Она совсем не так все себе воображала: мысленно ей виделось, как она незаметно придет в дом, впорхнет в комнату итальянца, в его объятия и в его постель, и никто не узнает о ее посещении. Потом — возвращение домой по пустынным предрассветным улицам, и только раскрасневшиеся щеки да умиротворение могли бы предательски поведать о случившемся. А вместо этого ее видели десяток людей (хозяйка, слуги, прохожие на улицах и жители домов напротив), и они, несомненно, ее запомнили, ведь одежда, походка и осанка сразу бросаются в глаза.

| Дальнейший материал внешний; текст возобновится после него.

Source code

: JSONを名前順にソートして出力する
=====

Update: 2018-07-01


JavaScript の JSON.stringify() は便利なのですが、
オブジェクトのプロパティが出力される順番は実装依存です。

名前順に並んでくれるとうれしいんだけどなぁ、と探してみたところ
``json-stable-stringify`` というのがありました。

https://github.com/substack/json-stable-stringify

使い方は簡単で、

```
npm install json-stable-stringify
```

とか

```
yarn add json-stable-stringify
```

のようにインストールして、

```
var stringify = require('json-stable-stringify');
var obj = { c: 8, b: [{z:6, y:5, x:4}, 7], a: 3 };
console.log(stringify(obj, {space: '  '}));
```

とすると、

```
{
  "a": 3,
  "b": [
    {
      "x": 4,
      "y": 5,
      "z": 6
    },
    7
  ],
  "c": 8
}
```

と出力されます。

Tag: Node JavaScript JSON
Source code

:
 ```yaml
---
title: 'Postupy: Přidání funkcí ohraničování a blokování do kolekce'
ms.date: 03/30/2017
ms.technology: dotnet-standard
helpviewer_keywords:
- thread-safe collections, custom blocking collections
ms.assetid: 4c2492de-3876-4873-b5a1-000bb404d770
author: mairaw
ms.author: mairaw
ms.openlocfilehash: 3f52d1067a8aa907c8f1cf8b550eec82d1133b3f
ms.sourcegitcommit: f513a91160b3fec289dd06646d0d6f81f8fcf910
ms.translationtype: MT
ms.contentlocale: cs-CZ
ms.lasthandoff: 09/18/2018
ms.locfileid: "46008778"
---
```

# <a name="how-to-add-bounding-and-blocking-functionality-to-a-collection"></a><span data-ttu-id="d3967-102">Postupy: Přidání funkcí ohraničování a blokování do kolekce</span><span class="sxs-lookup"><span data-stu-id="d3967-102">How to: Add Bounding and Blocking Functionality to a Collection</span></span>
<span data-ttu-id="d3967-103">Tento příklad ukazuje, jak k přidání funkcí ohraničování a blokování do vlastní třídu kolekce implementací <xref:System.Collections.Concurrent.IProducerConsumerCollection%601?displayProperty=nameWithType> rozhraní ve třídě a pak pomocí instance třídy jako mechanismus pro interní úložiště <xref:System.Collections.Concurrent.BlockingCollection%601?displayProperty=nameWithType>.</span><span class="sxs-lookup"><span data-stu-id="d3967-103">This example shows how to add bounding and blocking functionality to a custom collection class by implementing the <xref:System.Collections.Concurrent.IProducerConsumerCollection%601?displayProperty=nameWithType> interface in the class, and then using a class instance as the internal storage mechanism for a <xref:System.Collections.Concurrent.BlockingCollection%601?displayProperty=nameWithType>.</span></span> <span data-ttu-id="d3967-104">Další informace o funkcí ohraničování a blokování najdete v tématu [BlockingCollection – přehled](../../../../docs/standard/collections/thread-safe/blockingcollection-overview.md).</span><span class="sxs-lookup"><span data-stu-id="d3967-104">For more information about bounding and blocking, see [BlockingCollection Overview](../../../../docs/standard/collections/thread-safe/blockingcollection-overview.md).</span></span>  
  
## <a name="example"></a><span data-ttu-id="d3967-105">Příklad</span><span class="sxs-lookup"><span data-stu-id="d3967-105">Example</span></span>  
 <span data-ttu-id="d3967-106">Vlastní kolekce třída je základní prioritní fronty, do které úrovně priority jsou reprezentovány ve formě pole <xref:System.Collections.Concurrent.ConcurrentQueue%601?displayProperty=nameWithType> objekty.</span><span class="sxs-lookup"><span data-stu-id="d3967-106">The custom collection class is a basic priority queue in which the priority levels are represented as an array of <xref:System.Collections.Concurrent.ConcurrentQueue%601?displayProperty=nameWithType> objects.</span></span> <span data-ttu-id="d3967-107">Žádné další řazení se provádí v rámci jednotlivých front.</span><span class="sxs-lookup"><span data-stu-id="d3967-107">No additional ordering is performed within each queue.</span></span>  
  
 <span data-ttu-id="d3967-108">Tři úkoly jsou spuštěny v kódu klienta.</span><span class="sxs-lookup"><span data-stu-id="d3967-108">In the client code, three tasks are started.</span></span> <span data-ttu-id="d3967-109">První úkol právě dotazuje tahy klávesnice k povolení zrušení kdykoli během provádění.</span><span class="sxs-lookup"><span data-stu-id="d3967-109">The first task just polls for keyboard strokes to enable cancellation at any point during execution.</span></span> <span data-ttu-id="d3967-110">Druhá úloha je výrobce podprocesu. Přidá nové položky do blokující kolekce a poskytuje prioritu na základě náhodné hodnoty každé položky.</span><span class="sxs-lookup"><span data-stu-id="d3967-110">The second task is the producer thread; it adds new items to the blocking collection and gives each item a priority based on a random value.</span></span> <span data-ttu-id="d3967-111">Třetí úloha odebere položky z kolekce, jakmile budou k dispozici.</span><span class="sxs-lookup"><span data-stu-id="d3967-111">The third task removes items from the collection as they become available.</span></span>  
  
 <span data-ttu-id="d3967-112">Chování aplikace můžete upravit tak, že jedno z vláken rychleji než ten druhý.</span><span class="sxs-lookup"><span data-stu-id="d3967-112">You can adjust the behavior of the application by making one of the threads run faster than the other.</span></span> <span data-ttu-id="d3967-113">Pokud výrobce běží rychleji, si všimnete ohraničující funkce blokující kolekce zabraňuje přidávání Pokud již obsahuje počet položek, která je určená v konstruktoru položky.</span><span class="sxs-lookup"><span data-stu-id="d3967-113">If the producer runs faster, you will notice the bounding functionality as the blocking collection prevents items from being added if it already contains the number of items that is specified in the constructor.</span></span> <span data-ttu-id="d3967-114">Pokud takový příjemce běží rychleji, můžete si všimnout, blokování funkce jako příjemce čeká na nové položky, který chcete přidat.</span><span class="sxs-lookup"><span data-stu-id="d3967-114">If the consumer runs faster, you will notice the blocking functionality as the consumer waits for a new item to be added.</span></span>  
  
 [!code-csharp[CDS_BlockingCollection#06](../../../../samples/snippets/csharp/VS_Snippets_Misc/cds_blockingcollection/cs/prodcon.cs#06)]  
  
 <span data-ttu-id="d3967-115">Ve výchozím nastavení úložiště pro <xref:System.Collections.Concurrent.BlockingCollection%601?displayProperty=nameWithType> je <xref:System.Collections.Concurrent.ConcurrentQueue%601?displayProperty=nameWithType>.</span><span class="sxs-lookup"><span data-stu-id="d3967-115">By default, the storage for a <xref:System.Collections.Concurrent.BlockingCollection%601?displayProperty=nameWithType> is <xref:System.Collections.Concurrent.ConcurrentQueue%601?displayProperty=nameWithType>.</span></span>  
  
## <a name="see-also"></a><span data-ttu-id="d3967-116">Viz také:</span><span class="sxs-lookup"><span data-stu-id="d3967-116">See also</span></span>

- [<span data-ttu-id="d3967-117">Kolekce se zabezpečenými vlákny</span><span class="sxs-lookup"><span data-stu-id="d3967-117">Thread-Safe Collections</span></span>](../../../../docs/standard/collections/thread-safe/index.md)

Женщина менее храбрая, менее безумная сочла бы это предостережением и вернулась домой прежде, чем случилось бы непоправимое. Но у нее была лишь одна мысль, одно желание, и ей даже в голову не пришло повернуть назад. Она стучала, пока ее не впустили. Хозяйка, зевая и отчаянно сквернословя, принялась бить кулаком в дверь комнаты. Дверь, зевая, отворил Оливье. Этот вечер он провел у своего друга и, заговорившись до темноты, опоздал вернуться в кардинальский дворец, двери которого теперь запирали с наступлением сумерек. Опоздавшим приходилось коротать ночь на свой страх и риск. Поэтому Оливье вымолил себе место на тюфяке Пизано и первым услышал стук. Увидев женщину у подножия лестницы, он разом проснулся. По ее взгляду он понял, что теперь ему придется искать другое место для ночлега.
Они говорили шепотом, остерегаясь заведомого любопытства хозяйки. Потом он провел ее наверх.
— Ты, верно, лишилась рассудка, если пришла сюда, — прошептал он на лестнице. Она не ответила. А внизу она сказала лишь, что ей нужно увидеться со своим итальянцем. — Тебе следует вернуться домой. Я тебя провожу. На улицах небезопасно.
— Благодарю. Нет.
Оливье провел ее в комнату, подумав, не попытаться ли урезонить Пизано, но решил не вмешиваться. Одевшись на лестнице, он завернулся в плащ, так как ночь выдалась холодная, и спустился вниз и, выйдя из дома, стал разгуливать взад-вперед по улице, проклиная дружбу, женщин и итальянцев с такой ядовитой злостью, на какую способен только истинный поэт.